Los más eminentes revolucionarios que ha padecido la Historia fueron tibios laborales que, mientras forjaron su futura contumacia, vivieron de las remesas de papá. Más adelante, bienvivirían de la revolución mientras condenaban a su pueblo a la involución. Otrora fue el comunismo; hoy el nacionalismo. Dos coartadas y una motivación compartida: vivir del cuento a cuenta del martirio del pueblo.
Las evidentes carencias que los nacionalismos provocan en los pueblos sometidos son compensadas con el odio inoculado que, según parece, alimenta una barbaridad. Y en esas estamos. Una Cataluña que, desde el nefasto Tripartito, va en caída libre. No hay ratio, estadística o magnitud que no haya empeorado sustancialmente en Cataluña pero el desprecio hacia España les mantiene unidos y fuertes. Un día de éstos, cuando las ubres anden definitivamente marchitas, despertarán aunque para entonces sus lazarillos habrán huido. Quedarán desnudos frente a la mentira, tantas veces repetida y otras tantas televisada. Tal vez, sólo tal vez, comprenderán por fin que la lengua, las banderas, los himnos o los toros nunca fueron un problema y sí sus equivocados veredictos democráticos. Las culpas a casi todos alcanzarán. A una izquierda que, viviendo sin vivir en ella misma, rió las gracias a todo aquello que olía a paria anti español. También a una derecha que, tras escenificaciones contundentes, acabó por diluirse como el azucarillo en una humeante taza de café.
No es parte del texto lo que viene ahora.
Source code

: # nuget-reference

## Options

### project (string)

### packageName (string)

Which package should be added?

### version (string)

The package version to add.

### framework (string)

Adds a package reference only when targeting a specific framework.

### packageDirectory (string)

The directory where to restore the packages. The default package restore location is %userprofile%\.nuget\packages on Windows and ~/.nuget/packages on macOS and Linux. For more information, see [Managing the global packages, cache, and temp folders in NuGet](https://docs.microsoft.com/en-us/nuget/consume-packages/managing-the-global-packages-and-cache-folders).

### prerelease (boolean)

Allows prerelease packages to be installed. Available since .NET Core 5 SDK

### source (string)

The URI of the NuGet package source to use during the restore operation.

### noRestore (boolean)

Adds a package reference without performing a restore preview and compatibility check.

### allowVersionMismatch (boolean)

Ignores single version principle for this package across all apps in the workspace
Por si les interesa, hablo castellano en la intimidad y no sólo a la intemperie. Soy patriota porque mi amor a España es lo primero y todo me separa de nacionalistas vascos, catalanes o gallegos porque, para ellos, el odio a España es lo primero, incluso por encima de los amores a sus respectivas tierras. Como nos previno el cubano Guillermo Cabrera Infante, “el español es demasiado importante para dejarlo en manos de los españoles”. Imagine Sr. Cabrera, allí donde esté, que dejásemos la lengua de Cervantes en manos de los políticos. Suerte la mía pues siempre me quedará Cádiz y Sudamérica y, llegado el caso, la República Independiente de Mi Casa.